> Materials provided:
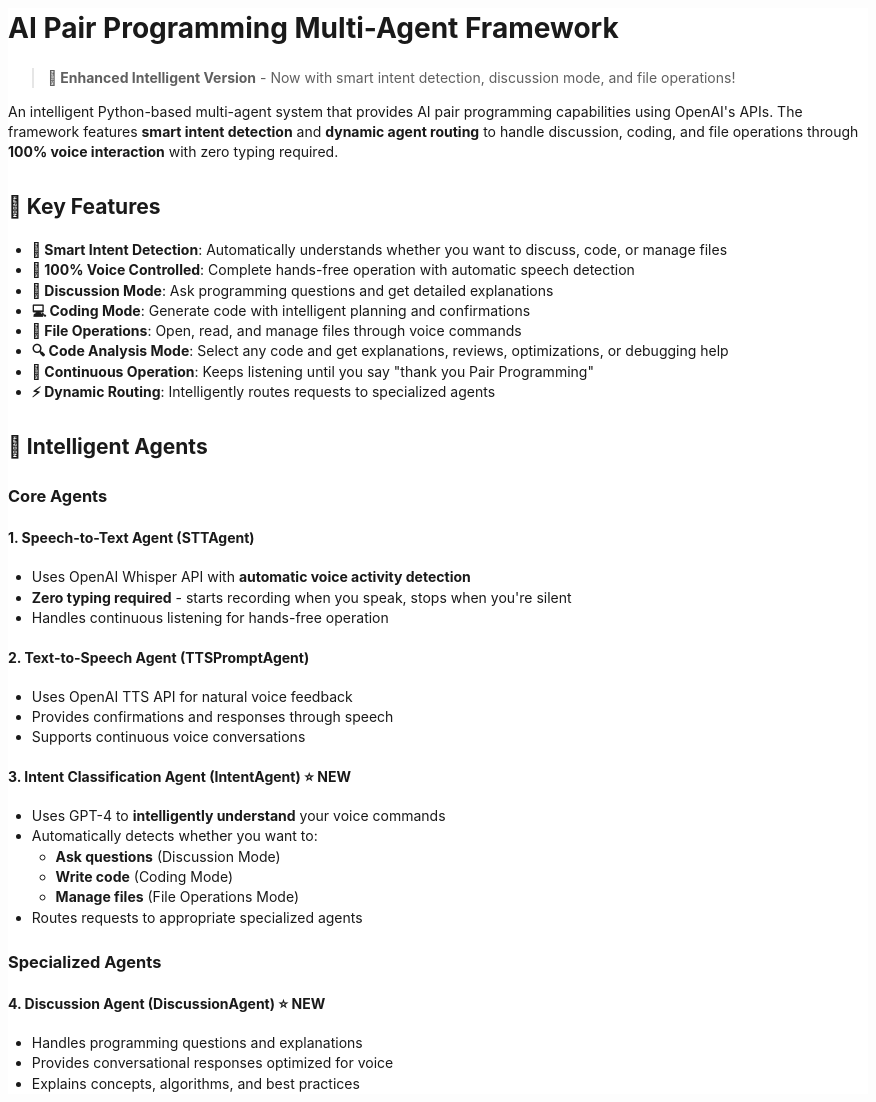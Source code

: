 # AI Pair Programming Multi-Agent Framework

> **🚀 Enhanced Intelligent Version** - Now with smart intent detection, discussion mode, and file operations!

An intelligent Python-based multi-agent system that provides AI pair programming capabilities using OpenAI's APIs. The framework features **smart intent detection** and **dynamic agent routing** to handle discussion, coding, and file operations through **100% voice interaction** with zero typing required.

## 🌟 Key Features

- **🧠 Smart Intent Detection**: Automatically understands whether you want to discuss, code, or manage files
- **🎤 100% Voice Controlled**: Complete hands-free operation with automatic speech detection
- **💬 Discussion Mode**: Ask programming questions and get detailed explanations
- **💻 Coding Mode**: Generate code with intelligent planning and confirmations  
- **📁 File Operations**: Open, read, and manage files through voice commands
- **🔍 Code Analysis Mode**: Select any code and get explanations, reviews, optimizations, or debugging help
- **🔄 Continuous Operation**: Keeps listening until you say "thank you Pair Programming"
- **⚡ Dynamic Routing**: Intelligently routes requests to specialized agents

## 🧠 Intelligent Agents

### Core Agents

#### 1. Speech-to-Text Agent (STTAgent)
- Uses OpenAI Whisper API with **automatic voice activity detection**
- **Zero typing required** - starts recording when you speak, stops when you're silent
- Handles continuous listening for hands-free operation

#### 2. Text-to-Speech Agent (TTSPromptAgent)  
- Uses OpenAI TTS API for natural voice feedback
- Provides confirmations and responses through speech
- Supports continuous voice conversations

#### 3. Intent Classification Agent (IntentAgent) ⭐ **NEW**
- Uses GPT-4 to **intelligently understand** your voice commands
- Automatically detects whether you want to:
  - **Ask questions** (Discussion Mode)
  - **Write code** (Coding Mode) 
  - **Manage files** (File Operations Mode)
- Routes requests to appropriate specialized agents

### Specialized Agents

#### 4. Discussion Agent (DiscussionAgent) ⭐ **NEW**
- Handles programming questions and explanations
- Provides conversational responses optimized for voice
- Explains concepts, algorithms, and best practices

> What is required:
Say again, word for word, the lines beginning at the top of the data and ending with the line that has "- **💬 Discussion". Skip the pictures.

> Exercise response:
Source code

: # AI Pair Programming Multi-Agent Framework

> **🚀 Enhanced Intelligent Version** - Now with smart intent detection, discussion mode, and file operations!

An intelligent Python-based multi-agent system that provides AI pair programming capabilities using OpenAI's APIs. The framework features **smart intent detection** and **dynamic agent routing** to handle discussion, coding, and file operations through **100% voice interaction** with zero typing required.

## 🌟 Key Features

- **🧠 Smart Intent Detection**: Automatically understands whether you want to discuss, code, or manage files
- **🎤 100% Voice Controlled**: Complete hands-free operation with automatic speech detection
- **💬 Discussion Mode**: Ask programming questions and get detailed explanations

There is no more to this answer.